Work item
Return an exact copy of the data, starting at its first line and ending at the line that contains "Identificar relações entre", minus any pictures.

[Opening Data records section]

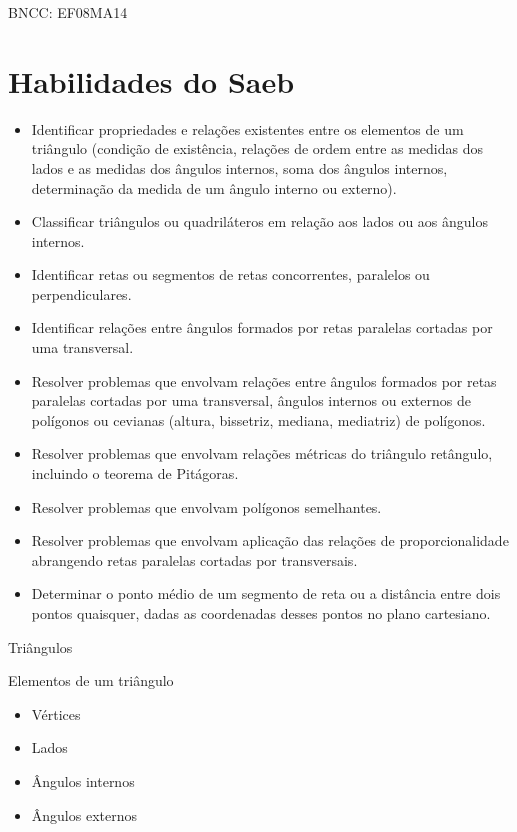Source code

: BNCC: EF08MA14

\section{Habilidades do Saeb}

\begin{itemize}

\item 
  Identificar propriedades e relações existentes entre os elementos de
  um triângulo (condição de existência, relações de ordem entre as
  medidas dos lados e as medidas dos ângulos internos, soma dos ângulos
  internos, determinação da medida de um ângulo interno ou externo).

\item 
  Classificar triângulos ou quadriláteros em relação aos lados ou aos
  ângulos internos.

\item 
  Identificar retas ou segmentos de retas concorrentes, paralelos ou
  perpendiculares.

\item 
  Identificar relações entre ângulos formados por retas paralelas
  cortadas por uma transversal.

\item 
  Resolver problemas que envolvam relações entre ângulos formados por
  retas paralelas cortadas por uma transversal, ângulos internos ou
  externos de polígonos ou cevianas (altura, bissetriz, mediana,
  mediatriz) de polígonos.

\item 
  Resolver problemas que envolvam relações métricas do triângulo
  retângulo, incluindo o teorema de Pitágoras.

\item 
  Resolver problemas que envolvam polígonos semelhantes.

\item 
  Resolver problemas que envolvam aplicação das relações de
  proporcionalidade abrangendo retas paralelas cortadas por
  transversais.

\item 
  Determinar o ponto médio de um segmento de reta ou a distância entre
  dois pontos quaisquer, dadas as coordenadas desses pontos no plano
  cartesiano.
\end{itemize}

Triângulos

Elementos de um triângulo

\begin{itemize}

\item 
  Vértices

\item 
  Lados

\item 
  Ângulos internos

\item 
  Ângulos externos
\end{itemize}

[Closing Data records section]

Response
Source code

: BNCC: EF08MA14

\section{Habilidades do Saeb}

\begin{itemize}

\item 
  Identificar propriedades e relações existentes entre os elementos de
  um triângulo (condição de existência, relações de ordem entre as
  medidas dos lados e as medidas dos ângulos internos, soma dos ângulos
  internos, determinação da medida de um ângulo interno ou externo).

\item 
  Classificar triângulos ou quadriláteros em relação aos lados ou aos
  ângulos internos.

\item 
  Identificar retas ou segmentos de retas concorrentes, paralelos ou
  perpendiculares.

\item 
  Identificar relações entre ângulos formados por retas paralelas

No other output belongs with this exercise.